ABN AMRO reports net profit of EUR 415 million for first quarter of 2013

Press release -

ABN AMRO Head Office

ABN AMRO reports net profit of EUR 415 million for first quarter of 2013.

  • Net profit for Q1 2013 was 17% lower than the Q1 2012 net profit of EUR 503 million, but significantly higher compared with the loss of EUR 38 million in Q4 2012

  • Excluding large items, net profit was under pressure year-on-year as non-interest income was lower and loan impairments further increased, driven by continued weak economic conditions in the Netherlands

  • The cost/income ratio was 68%, up from 57% in Q1 2012 and down from 79% in Q4 2012. Excluding large items and the bank tax, the cost/income ratio would have been 64%, 57% and 61% respectively

  • The core Tier 1 ratio was 11.6%, the Tier 1 ratio 12.4% and the total capital ratio 17.4%

    Gerrit Zalm, Chairman of ABN AMRO Group, comments:

    "The first quarter of 2013 can be qualified as a difficult quarter. The Dutch economy has not recovered and both the number of bankruptcies and unemployment levels continued to rise. Although the net profit of EUR 415 million is a good result at first glance under these circumstances, the development of net profit was affected by several large items. Excluding these large items, which include Greek exposures, a net profit of EUR 290 million would have remained. This is a EUR 185 million decline compared with Q1 2012, but an increase of EUR 173 million compared with Q4 2012. Given the current economic conditions and excluding large items, the profitability of Retail Banking, Private Banking and Commercial Banking held up well, whereas Merchant Banking posted a sharp decline in profit.
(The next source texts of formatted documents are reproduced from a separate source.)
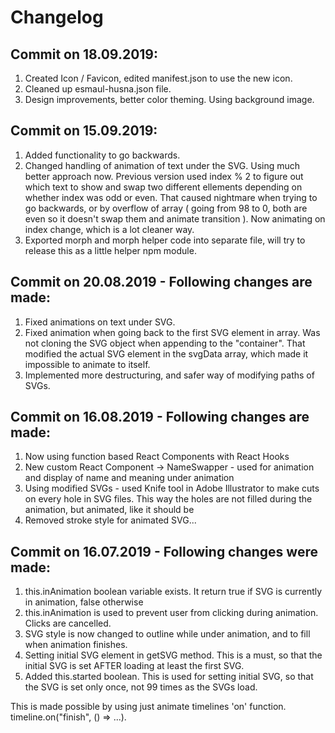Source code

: # Changelog

## Commit on 18.09.2019:

1. Created Icon / Favicon, edited manifest.json to use the new icon.
2. Cleaned up esmaul-husna.json file.
3. Design improvements, better color theming. Using background image.

## Commit on 15.09.2019:

1. Added functionality to go backwards.
2. Changed handling of animation of text under the SVG. Using much better approach now. Previous version used index % 2 to figure out which text to show and swap two different ellements depending on whether index was odd or even. That caused nightmare when trying to go backwards, or by overflow of array ( going from 98 to 0, both are even so it doesn't swap them and animate transition ). Now animating on index change, which is a lot cleaner way.
3. Exported morph and morph helper code into separate file, will try to release this as a little helper npm module.

## Commit on 20.08.2019 - Following changes are made:

1. Fixed animations on text under SVG.
2. Fixed animation when going back to the first SVG element in array. Was not cloning the SVG object when appending to the "container". That modified the actual SVG element in the svgData array, which made it impossible to animate to itself.
3. Implemented more destructuring, and safer way of modifying paths of SVGs.

## Commit on 16.08.2019 - Following changes are made:

1. Now using function based React Components with React Hooks
2. New custom React Component -> NameSwapper - used for animation and display of name and meaning under animation
3. Using modified SVGs - used Knife tool in Adobe Illustrator to make cuts on every hole in SVG files. This way the holes are not filled during the animation, but animated, like it should be
4. Removed stroke style for animated SVG...

## Commit on 16.07.2019 - Following changes were made:

1. this.inAnimation boolean variable exists. It return true if SVG is currently in animation, false otherwise
2. this.inAnimation is used to prevent user from clicking during animation. Clicks are cancelled.
3. SVG style is now changed to outline while under animation, and to fill when animation finishes.
4. Setting initial SVG element in getSVG method. This is a must, so that the initial SVG is set AFTER loading at least the first SVG.
5. Added this.started boolean. This is used for setting initial SVG, so that the SVG is set only once, not 99 times as the SVGs load.

This is made possible by using just animate timelines 'on' function. timeline.on("finish", () => ...).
    Net interest income and net fee and commission income increased both year-on-year and quarter-on-quarter. The deterioration of the cost/income ratio to 68% was caused by the decline in other non-interest income and higher pension expenses. Large items had a negative impact of approximately 4 percentage points on the Q1 2013 cost/income ratio. Loan impairments for SMEs and retail clients (both the mortgage and consumer loan books) reflect the weak economic conditions and the rise in the unemployment level in the Netherlands. The increase in loan impairments was more than offset by the release of the impairment allowance for our Greek government-guaranteed exposures following the sale of a second tranche of these exposures.

    As unemployment is still on the rise and no economic growth in the Netherlands is expected for 2013, we remain cautious for the remainder of the year."